The state of Astoria: incubation or what?

I've seen a few instances on posts to forums or blogs asking whether Astoria continues to be an experiment or an incubation project or has become something else (this one prompted me to write this).

So in the interest of transparency and to make sure we're clear about this, let me tell you where we are right now:

So far we've shipped the first CTP and read-only experimental online service in May 2007, then we shipped a Silverlight-enabled library, and more recently we put out an update to the online service to allow developers to create their own services.
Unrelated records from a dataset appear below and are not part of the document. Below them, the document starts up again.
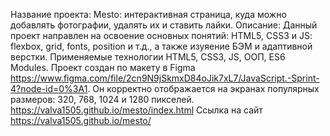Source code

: Название проекта: Mesto: интерактивная страница, куда можно добавлять фотографии, удалять их и ставить лайки. 
Описание: Данный проект направлен на освоение основных понятий: HTML5, CSS3 и JS: flexbox, grid, fonts, position и т.д., а также изуяение БЭМ и адаптивной верстки. Применяемые технологии HTML5, CSS3, JS, ООП, ES6 Modules. 
Проект создан по макету в Figma https://www.figma.com/file/2cn9N9jSkmxD84oJik7xL7/JavaScript.-Sprint-4?node-id=0%3A1. 
Он корректно отображается на экранах популярных размеров: 320, 768, 1024 и 1280 пикселей. https://valva1505.github.io/mesto/index.html
Ссылка на сайт https://valva1505.github.io/mesto/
That round of early technology previews went really well and we got very good reception from the developer community and the internal Microsoft folks. That resulted in the decision to fund Astoria as a full on project for the part that is a downloadable toolkit you install and run on your own servers.

So now we have a team that is appropriately staffed (developers, testers, program manager, user education, some management) and we are building Astoria as a full on Microsoft technology. The part we are building, again, is the "SDK" or the "toolkit"; this is analogous to the CTP download we have available today. Once you installed it, it'll let you create data services as part of your projects and it will give you nice Visual Studio integration, samples, etc.

As for the online service, it continues to be an experiment. We continue to learn from it. There is really not more to say about it at this point.

Hope this helps clarify the situation. If you have further questions, please feel free to post them here.